Japanese universities

to emerge as

global brands

By Damian Flanagan for The Japan Times: https://www.japantimes.co.jp/community/2019/11/18/voices/japanese-universities-global-brands/?#.XdXSCegzaM9

Last month, I had the honor of giving the address to the international student alumni on Homecoming Day at Kobe University, which I attended as a graduate student between 1993 and 2000.

As is common on these alumni occasions, I waxed lyrical about the good old days, remarking how barbaric and bare Kobe University was when I arrived there in the early 1990s —crumbling buildings, stone floors, old desks and bookcases — yet I made sure to mention how wonderful some of the professors who taught there were.

I’m an out-and-out fan of Kobe University and over the years I’ve also given talks at other institutions of higher learning around Japan — I even studied as an undergraduate at a couple of others — so the occasion of Homecoming Day inspired me to concentrate on what the characteristics of Japanese universities are and, in a globalized world, where they need to improve. Japan’s universities are, after all, one of the main portals through which the country interacts with the rest of the world.

I came to Kobe University from the University of Cambridge in England, an institution that is regularly assessed as one of the top two or three universities in the world. I found Kobe University to be every bit as intellectually challenging and rigorous as Cambridge was, however, so I’m always amazed when I scan the lists of global university rankings and find Kobe University nowhere in sight.

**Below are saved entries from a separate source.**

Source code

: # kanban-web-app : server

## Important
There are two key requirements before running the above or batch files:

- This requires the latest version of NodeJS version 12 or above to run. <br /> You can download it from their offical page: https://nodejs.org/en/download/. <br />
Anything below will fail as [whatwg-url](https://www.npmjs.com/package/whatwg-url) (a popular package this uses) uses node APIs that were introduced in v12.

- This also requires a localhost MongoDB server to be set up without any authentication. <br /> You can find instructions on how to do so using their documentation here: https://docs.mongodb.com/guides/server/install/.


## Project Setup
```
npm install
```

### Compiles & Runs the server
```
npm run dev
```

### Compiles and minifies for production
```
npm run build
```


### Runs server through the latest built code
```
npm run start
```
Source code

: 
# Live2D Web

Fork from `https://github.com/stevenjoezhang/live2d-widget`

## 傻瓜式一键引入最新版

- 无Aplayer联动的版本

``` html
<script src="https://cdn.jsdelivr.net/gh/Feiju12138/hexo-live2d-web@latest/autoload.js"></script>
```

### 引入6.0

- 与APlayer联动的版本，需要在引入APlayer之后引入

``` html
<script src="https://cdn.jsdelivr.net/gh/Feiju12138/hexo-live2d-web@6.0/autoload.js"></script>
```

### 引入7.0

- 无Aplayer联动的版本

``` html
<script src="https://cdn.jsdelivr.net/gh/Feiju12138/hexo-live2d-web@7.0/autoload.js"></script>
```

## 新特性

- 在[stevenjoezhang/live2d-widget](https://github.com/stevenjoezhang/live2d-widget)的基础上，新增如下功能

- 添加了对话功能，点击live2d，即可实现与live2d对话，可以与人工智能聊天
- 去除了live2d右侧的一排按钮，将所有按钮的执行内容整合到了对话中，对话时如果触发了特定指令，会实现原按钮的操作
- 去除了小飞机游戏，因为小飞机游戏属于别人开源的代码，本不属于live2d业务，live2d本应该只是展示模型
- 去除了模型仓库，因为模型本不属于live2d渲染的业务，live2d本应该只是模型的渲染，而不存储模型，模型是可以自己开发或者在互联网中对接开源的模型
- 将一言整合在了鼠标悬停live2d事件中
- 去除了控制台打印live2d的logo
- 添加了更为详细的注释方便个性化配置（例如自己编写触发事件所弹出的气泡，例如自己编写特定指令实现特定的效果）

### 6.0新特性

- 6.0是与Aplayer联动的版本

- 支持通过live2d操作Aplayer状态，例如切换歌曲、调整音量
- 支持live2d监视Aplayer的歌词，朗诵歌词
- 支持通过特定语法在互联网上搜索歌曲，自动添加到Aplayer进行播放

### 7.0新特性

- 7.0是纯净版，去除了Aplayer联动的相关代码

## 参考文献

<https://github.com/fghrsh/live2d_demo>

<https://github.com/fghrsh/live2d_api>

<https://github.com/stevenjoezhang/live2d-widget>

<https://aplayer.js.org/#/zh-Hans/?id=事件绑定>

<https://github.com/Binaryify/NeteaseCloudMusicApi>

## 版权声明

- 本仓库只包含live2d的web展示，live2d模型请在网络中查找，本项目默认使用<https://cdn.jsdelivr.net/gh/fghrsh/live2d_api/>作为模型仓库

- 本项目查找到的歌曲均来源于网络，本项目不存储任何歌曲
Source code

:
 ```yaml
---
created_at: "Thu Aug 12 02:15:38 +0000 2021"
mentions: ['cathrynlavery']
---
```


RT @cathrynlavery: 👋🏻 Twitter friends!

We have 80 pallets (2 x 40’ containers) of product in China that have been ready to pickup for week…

It’s not just Kobe University. Top schools in Japan — from Tokyo University downward — are usually situated near the bottom of such university rankings — if they appear at all — in comparison to their Western counterparts. How can this be? While there may be bias in the way rankings are measured, I believe that Japanese universities also struggle at selling themselves on the world stage.

When back at Kobe University, I was curious to learn whether the poor survey showings were of concern. I was assured they were, but alarmed to hear that, in response, certain humanities departments might be merged and science departments beefed up, as if more science and less literature opened the door to world recognition. This seems to me to be the wrong response. Instead, I have my own suggestions for how Japanese universities should reinvent themselves and establish much greater prominence on the world stage.

Unite the student body

Firstly, the way in which Japanese academic institutions handle their overseas students needs rethinking. I recalled in my speech that when I arrived at Kobe in 1993 I was sent to live in a dormitory strictly for foreign students on Port Island, surrounded by nothing but modern housing blocks. I felt like one of the Dutch merchants stationed in Dejima, an island off Nagasaki, during the 1700s, not allowed to set foot in Japan proper lest the locals and foreigners actually interact.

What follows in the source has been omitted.